__WORK ITEM__
Only an exact reprint of all the data is acceptable.

#####

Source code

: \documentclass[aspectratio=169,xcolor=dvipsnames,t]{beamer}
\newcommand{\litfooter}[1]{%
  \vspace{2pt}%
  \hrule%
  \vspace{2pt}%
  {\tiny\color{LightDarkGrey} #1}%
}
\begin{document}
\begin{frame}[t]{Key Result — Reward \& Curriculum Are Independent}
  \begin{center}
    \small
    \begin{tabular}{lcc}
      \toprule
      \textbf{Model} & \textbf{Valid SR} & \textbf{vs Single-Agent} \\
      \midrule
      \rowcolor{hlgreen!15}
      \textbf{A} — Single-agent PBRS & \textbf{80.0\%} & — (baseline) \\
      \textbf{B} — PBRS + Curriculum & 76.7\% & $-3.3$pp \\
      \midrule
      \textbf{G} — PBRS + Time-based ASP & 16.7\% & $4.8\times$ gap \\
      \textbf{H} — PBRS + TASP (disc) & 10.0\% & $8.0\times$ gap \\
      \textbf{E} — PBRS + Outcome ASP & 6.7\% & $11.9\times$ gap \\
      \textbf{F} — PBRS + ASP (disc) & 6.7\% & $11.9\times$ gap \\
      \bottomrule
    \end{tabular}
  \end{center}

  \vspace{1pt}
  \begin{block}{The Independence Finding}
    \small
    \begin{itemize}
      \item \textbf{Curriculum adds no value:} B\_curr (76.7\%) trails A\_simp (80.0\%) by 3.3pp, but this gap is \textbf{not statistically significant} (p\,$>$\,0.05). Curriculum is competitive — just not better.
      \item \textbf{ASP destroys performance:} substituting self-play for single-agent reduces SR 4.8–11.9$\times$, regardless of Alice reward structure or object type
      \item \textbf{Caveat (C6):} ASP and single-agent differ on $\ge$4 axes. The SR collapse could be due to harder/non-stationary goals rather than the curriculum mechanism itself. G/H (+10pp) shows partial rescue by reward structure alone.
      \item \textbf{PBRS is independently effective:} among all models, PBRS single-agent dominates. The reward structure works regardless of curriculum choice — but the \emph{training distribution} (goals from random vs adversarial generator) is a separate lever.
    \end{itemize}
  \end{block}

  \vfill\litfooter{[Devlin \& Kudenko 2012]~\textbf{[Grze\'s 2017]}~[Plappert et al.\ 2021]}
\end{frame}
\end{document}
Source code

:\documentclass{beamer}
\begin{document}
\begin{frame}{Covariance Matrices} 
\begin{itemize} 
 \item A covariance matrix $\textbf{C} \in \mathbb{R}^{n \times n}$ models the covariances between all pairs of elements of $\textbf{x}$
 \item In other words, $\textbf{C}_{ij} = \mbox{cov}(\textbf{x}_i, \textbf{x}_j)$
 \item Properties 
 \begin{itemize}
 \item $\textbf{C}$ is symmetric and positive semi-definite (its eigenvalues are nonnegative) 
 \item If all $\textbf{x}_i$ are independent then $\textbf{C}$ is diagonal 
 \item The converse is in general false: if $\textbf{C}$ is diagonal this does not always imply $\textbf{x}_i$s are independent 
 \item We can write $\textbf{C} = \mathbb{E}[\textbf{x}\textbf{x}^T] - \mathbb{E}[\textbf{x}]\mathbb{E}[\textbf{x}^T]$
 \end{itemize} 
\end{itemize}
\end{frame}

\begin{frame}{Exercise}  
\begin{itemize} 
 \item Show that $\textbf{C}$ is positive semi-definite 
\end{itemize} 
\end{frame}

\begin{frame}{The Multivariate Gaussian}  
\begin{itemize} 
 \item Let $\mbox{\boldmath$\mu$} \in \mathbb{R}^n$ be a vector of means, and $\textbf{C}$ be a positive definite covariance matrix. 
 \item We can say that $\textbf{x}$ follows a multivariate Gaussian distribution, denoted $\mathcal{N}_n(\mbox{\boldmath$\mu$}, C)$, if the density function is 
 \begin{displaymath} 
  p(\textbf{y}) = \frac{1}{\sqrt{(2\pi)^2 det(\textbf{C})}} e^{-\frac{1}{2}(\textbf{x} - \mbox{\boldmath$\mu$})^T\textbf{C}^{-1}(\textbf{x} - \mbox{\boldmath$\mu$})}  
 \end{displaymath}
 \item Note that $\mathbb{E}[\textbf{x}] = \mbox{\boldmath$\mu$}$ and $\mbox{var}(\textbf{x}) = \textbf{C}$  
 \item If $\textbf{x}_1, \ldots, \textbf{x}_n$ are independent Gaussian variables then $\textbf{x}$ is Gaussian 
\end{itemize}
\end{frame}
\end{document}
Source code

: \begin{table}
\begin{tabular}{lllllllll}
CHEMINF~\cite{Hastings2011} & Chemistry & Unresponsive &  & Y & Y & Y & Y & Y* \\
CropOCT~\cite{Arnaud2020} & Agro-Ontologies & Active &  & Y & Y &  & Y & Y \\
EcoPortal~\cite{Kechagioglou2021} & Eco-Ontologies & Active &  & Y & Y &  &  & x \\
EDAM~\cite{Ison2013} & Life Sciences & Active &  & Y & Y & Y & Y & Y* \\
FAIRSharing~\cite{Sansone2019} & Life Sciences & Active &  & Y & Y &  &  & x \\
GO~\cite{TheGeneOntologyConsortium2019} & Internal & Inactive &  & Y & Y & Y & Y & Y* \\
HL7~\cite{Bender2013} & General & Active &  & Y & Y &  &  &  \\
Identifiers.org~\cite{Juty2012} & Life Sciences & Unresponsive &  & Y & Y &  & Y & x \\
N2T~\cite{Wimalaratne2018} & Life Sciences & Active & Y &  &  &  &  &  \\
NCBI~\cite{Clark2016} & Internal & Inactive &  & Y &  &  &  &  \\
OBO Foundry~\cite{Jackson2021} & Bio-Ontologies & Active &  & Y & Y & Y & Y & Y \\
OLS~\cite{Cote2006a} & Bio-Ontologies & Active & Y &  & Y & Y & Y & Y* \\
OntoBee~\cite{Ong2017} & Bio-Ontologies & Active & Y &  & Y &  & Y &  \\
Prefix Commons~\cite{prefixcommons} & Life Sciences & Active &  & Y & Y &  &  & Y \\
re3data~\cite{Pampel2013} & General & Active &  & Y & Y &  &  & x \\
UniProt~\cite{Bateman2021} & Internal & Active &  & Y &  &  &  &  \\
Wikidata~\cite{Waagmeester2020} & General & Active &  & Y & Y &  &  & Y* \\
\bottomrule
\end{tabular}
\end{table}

#####

__RESPONSE FOR THIS EXERCISE__
Source code

: \documentclass[aspectratio=169,xcolor=dvipsnames,t]{beamer}
\newcommand{\litfooter}[1]{%
  \vspace{2pt}%
  \hrule%
  \vspace{2pt}%
  {\tiny\color{LightDarkGrey} #1}%
}
\begin{document}
\begin{frame}[t]{Key Result — Reward \& Curriculum Are Independent}
  \begin{center}
    \small
    \begin{tabular}{lcc}
      \toprule
      \textbf{Model} & \textbf{Valid SR} & \textbf{vs Single-Agent} \\
      \midrule
      \rowcolor{hlgreen!15}
      \textbf{A} — Single-agent PBRS & \textbf{80.0\%} & — (baseline) \\
      \textbf{B} — PBRS + Curriculum & 76.7\% & $-3.3$pp \\
      \midrule
      \textbf{G} — PBRS + Time-based ASP & 16.7\% & $4.8\times$ gap \\
      \textbf{H} — PBRS + TASP (disc) & 10.0\% & $8.0\times$ gap \\
      \textbf{E} — PBRS + Outcome ASP & 6.7\% & $11.9\times$ gap \\
      \textbf{F} — PBRS + ASP (disc) & 6.7\% & $11.9\times$ gap \\
      \bottomrule
    \end{tabular}
  \end{center}

  \vspace{1pt}
  \begin{block}{The Independence Finding}
    \small
    \begin{itemize}
      \item \textbf{Curriculum adds no value:} B\_curr (76.7\%) trails A\_simp (80.0\%) by 3.3pp, but this gap is \textbf{not statistically significant} (p\,$>$\,0.05). Curriculum is competitive — just not better.
      \item \textbf{ASP destroys performance:} substituting self-play for single-agent reduces SR 4.8–11.9$\times$, regardless of Alice reward structure or object type
      \item \textbf{Caveat (C6):} ASP and single-agent differ on $\ge$4 axes. The SR collapse could be due to harder/non-stationary goals rather than the curriculum mechanism itself. G/H (+10pp) shows partial rescue by reward structure alone.
      \item \textbf{PBRS is independently effective:} among all models, PBRS single-agent dominates. The reward structure works regardless of curriculum choice — but the \emph{training distribution} (goals from random vs adversarial generator) is a separate lever.
    \end{itemize}
  \end{block}

  \vfill\litfooter{[Devlin \& Kudenko 2012]~\textbf{[Grze\'s 2017]}~[Plappert et al.\ 2021]}
\end{frame}
\end{document}
Source code

:\documentclass{beamer}
\begin{document}
\begin{frame}{Covariance Matrices} 
\begin{itemize} 
 \item A covariance matrix $\textbf{C} \in \mathbb{R}^{n \times n}$ models the covariances between all pairs of elements of $\textbf{x}$
 \item In other words, $\textbf{C}_{ij} = \mbox{cov}(\textbf{x}_i, \textbf{x}_j)$
 \item Properties 
 \begin{itemize}
 \item $\textbf{C}$ is symmetric and positive semi-definite (its eigenvalues are nonnegative) 
 \item If all $\textbf{x}_i$ are independent then $\textbf{C}$ is diagonal 
 \item The converse is in general false: if $\textbf{C}$ is diagonal this does not always imply $\textbf{x}_i$s are independent 
 \item We can write $\textbf{C} = \mathbb{E}[\textbf{x}\textbf{x}^T] - \mathbb{E}[\textbf{x}]\mathbb{E}[\textbf{x}^T]$
 \end{itemize} 
\end{itemize}
\end{frame}

\begin{frame}{Exercise}  
\begin{itemize} 
 \item Show that $\textbf{C}$ is positive semi-definite 
\end{itemize} 
\end{frame}

\begin{frame}{The Multivariate Gaussian}  
\begin{itemize} 
 \item Let $\mbox{\boldmath$\mu$} \in \mathbb{R}^n$ be a vector of means, and $\textbf{C}$ be a positive definite covariance matrix. 
 \item We can say that $\textbf{x}$ follows a multivariate Gaussian distribution, denoted $\mathcal{N}_n(\mbox{\boldmath$\mu$}, C)$, if the density function is 
 \begin{displaymath} 
  p(\textbf{y}) = \frac{1}{\sqrt{(2\pi)^2 det(\textbf{C})}} e^{-\frac{1}{2}(\textbf{x} - \mbox{\boldmath$\mu$})^T\textbf{C}^{-1}(\textbf{x} - \mbox{\boldmath$\mu$})}  
 \end{displaymath}
 \item Note that $\mathbb{E}[\textbf{x}] = \mbox{\boldmath$\mu$}$ and $\mbox{var}(\textbf{x}) = \textbf{C}$  
 \item If $\textbf{x}_1, \ldots, \textbf{x}_n$ are independent Gaussian variables then $\textbf{x}$ is Gaussian 
\end{itemize}
\end{frame}
\end{document}
Source code

: \begin{table}
\begin{tabular}{lllllllll}
CHEMINF~\cite{Hastings2011} & Chemistry & Unresponsive &  & Y & Y & Y & Y & Y* \\
CropOCT~\cite{Arnaud2020} & Agro-Ontologies & Active &  & Y & Y &  & Y & Y \\
EcoPortal~\cite{Kechagioglou2021} & Eco-Ontologies & Active &  & Y & Y &  &  & x \\
EDAM~\cite{Ison2013} & Life Sciences & Active &  & Y & Y & Y & Y & Y* \\
FAIRSharing~\cite{Sansone2019} & Life Sciences & Active &  & Y & Y &  &  & x \\
GO~\cite{TheGeneOntologyConsortium2019} & Internal & Inactive &  & Y & Y & Y & Y & Y* \\
HL7~\cite{Bender2013} & General & Active &  & Y & Y &  &  &  \\
Identifiers.org~\cite{Juty2012} & Life Sciences & Unresponsive &  & Y & Y &  & Y & x \\
N2T~\cite{Wimalaratne2018} & Life Sciences & Active & Y &  &  &  &  &  \\
NCBI~\cite{Clark2016} & Internal & Inactive &  & Y &  &  &  &  \\
OBO Foundry~\cite{Jackson2021} & Bio-Ontologies & Active &  & Y & Y & Y & Y & Y \\
OLS~\cite{Cote2006a} & Bio-Ontologies & Active & Y &  & Y & Y & Y & Y* \\
OntoBee~\cite{Ong2017} & Bio-Ontologies & Active & Y &  & Y &  & Y &  \\
Prefix Commons~\cite{prefixcommons} & Life Sciences & Active &  & Y & Y &  &  & Y \\
re3data~\cite{Pampel2013} & General & Active &  & Y & Y &  &  & x \\
UniProt~\cite{Bateman2021} & Internal & Active &  & Y &  &  &  &  \\
Wikidata~\cite{Waagmeester2020} & General & Active &  & Y & Y &  &  & Y* \\
\bottomrule
\end{tabular}
\end{table}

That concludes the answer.